With a combination of indigenous technology he has developed a solid waste removal system that he is advocating (requires only two cups of water to flush) that will do away with the need for humans to be degraded as untouchables because they clear the untouchable waste of other humans. At a more urban level, visitors to India in the last ten years would have noticed the sprinkling of Sulabh public toilets in the urban centres which one can use (the MacDonalds Golden Arches have not spread enough in India to take a quick bio break when needed). The Sulabh toilet networks are Bindeshwar-ji’s contribution to the urban scenario.

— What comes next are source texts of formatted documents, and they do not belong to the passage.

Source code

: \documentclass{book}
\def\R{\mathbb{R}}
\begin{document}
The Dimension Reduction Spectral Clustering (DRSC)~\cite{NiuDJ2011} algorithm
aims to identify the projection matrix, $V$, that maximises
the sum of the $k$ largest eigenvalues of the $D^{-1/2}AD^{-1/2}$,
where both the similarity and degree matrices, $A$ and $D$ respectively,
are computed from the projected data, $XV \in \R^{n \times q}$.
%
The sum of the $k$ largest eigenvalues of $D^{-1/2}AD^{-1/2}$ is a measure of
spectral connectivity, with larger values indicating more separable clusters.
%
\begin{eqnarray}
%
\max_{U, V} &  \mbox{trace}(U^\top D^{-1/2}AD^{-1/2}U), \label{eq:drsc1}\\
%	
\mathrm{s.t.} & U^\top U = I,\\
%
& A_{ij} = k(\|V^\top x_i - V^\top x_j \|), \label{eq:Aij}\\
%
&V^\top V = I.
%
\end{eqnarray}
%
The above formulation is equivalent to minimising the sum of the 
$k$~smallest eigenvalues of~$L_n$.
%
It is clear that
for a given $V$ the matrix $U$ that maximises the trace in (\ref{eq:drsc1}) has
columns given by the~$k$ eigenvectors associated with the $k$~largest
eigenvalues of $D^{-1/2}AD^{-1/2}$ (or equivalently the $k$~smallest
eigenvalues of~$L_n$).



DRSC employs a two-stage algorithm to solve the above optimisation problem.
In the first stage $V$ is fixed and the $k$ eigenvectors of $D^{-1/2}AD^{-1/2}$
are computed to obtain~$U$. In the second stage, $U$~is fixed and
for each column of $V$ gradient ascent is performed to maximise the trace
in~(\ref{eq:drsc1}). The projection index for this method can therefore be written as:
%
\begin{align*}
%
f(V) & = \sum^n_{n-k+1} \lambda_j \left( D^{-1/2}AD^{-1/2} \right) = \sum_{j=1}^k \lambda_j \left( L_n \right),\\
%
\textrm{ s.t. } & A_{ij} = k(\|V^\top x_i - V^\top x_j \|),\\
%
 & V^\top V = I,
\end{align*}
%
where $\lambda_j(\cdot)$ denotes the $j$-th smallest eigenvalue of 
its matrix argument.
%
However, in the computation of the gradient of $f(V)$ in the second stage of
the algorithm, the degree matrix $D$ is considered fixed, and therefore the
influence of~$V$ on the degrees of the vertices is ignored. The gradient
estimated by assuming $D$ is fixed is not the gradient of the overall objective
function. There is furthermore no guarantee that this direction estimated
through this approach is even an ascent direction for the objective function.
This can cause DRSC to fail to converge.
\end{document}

Listening to Bindeshwar-ji explain how this is non violence in practice, I was impressed. “I am not asking for someone to kill or attack another human being because of a social injustice. All that I am trying to do is to change the technology so that the need for such work does not exist…” Believe me this is one of the most realistic applications of Gandhi’s dream that I have heard of. And the determined non violence comes through ever so clearly in the simple, precise way in which Bindeshwar-ji expresses himself. No rhetoric, just measured steps to change centuries of abuse without killing anyone…
He has backed this up with vocational training for the former night soil carriers who now do a variety of new trades. Some of them now sell vegetables and Bindeshwar-ji talked of how some upper caste people would not buy vegetables from them in the beginning because their hands had touched you know what…
Bindeshwar-ji talks of the day he took a group of former ‘untouchable’ women into the Maurya Sheraton, New Delhi’s super plush hotel, for a dinner. In days gone by they would have to announce their arrival by clanging an instrument so that the high caste Brahmins could move away and not be defiled by their shadow. The Hotel Manager was aghast when this crowd came in and tried to stop Bindeshwar-ji. But India was changing, and, the Hotel Manager knew that, by law, he could not stop Bindeshwar-ji bring them in. He just doubled the security and watched. When they finished and Bindeshwar-ji paid the bill, the Hotel Manager and others realized that in some way, Gandhi’s dream had come true…He admits there is a long way to go and the Maurya Sheraton incident is only symbolic…perhaps more potent that the Temple entry satyagrahas of the early twentieth century…
Born as an upper caste Brahmin, Bindeshwar-ji talks of the resistance he faced when he first undertook these projects. He was ostracized by all his close relatives, except by his wife, who, he says, remained silent (silently supportive, one presumes). Listening to this Brahmin talk of his mission to realize Gandhi’s dream I am reminded of the words of the Buddha defining a Brahmin, a word that could mean a spiritually evolved being
Na jatahi na gottena
na jacca hoti brahmano
yamhi saccanca dhammo ca
so suci so ca brahmano.
Not by reason of birth or by virtue of wearing matted locks (a manner of wearing one’s hair, common to 'God men' in India) is a person a Brahmin…
It is by reason of the actions that he performs that he can be called an evolved person, a Brahmin
Bindeshwar-ji, you were born a Brahmin, like many others. What is different is that, unlike many others, you have also proved by your actions to be one. That is rare. More power to you.